**WORK TASK**
Where the listing below has a line containing "Benavoli, Alessio and", output that line and all lines after it, verbatim, and no others.

START DATA PROVIDED

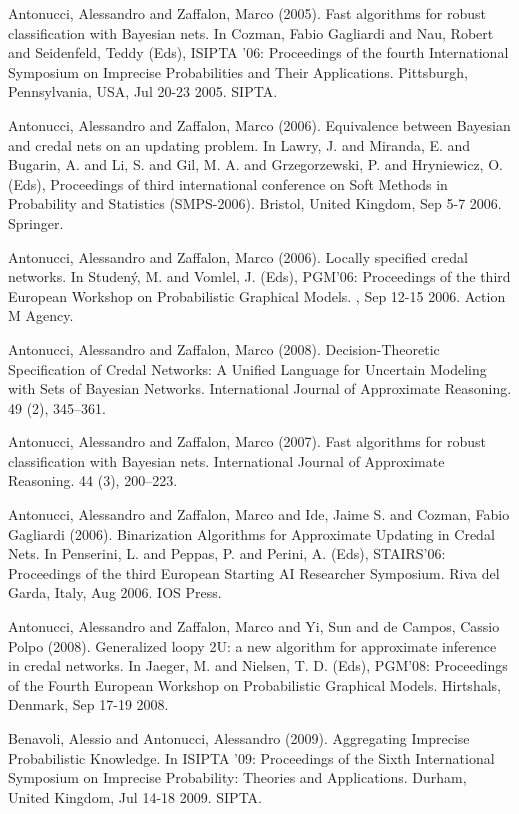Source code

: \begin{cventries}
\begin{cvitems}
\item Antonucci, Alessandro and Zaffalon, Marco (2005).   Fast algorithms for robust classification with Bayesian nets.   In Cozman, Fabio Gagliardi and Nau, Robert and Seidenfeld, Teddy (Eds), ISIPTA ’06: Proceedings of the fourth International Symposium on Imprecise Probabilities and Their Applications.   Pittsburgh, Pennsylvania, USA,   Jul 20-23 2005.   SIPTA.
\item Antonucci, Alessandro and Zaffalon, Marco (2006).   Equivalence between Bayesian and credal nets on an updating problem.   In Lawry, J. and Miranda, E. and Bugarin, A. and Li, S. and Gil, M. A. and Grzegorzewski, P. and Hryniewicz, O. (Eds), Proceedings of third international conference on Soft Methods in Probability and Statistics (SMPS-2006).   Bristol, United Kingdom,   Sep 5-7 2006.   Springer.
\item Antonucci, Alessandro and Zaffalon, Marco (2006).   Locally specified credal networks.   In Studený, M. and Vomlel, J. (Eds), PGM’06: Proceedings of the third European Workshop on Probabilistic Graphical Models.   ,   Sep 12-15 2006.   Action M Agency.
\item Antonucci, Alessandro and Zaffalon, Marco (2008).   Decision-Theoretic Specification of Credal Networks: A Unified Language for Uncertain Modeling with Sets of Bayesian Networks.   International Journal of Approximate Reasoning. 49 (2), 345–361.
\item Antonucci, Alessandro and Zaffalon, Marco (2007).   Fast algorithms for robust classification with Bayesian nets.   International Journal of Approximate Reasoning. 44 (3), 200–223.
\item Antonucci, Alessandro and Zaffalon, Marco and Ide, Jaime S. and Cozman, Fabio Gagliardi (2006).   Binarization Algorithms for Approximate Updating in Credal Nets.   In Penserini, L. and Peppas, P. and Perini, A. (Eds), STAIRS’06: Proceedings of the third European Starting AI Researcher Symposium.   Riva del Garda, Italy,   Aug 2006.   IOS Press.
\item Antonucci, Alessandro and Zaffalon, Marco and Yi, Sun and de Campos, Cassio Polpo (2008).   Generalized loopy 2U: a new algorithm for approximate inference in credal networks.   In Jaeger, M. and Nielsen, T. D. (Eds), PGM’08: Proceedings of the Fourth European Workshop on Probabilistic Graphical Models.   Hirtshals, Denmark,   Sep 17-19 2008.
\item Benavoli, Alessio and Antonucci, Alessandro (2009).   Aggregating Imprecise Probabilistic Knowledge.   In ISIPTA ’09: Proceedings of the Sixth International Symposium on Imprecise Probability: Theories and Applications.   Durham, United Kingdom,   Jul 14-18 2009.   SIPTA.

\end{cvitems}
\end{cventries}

END DATA PROVIDED

**COMPLETED TASK**
\item Benavoli, Alessio and Antonucci, Alessandro (2009).   Aggregating Imprecise Probabilistic Knowledge.   In ISIPTA ’09: Proceedings of the Sixth International Symposium on Imprecise Probability: Theories and Applications.   Durham, United Kingdom,   Jul 14-18 2009.   SIPTA.

\end{cvitems}
\end{cventries}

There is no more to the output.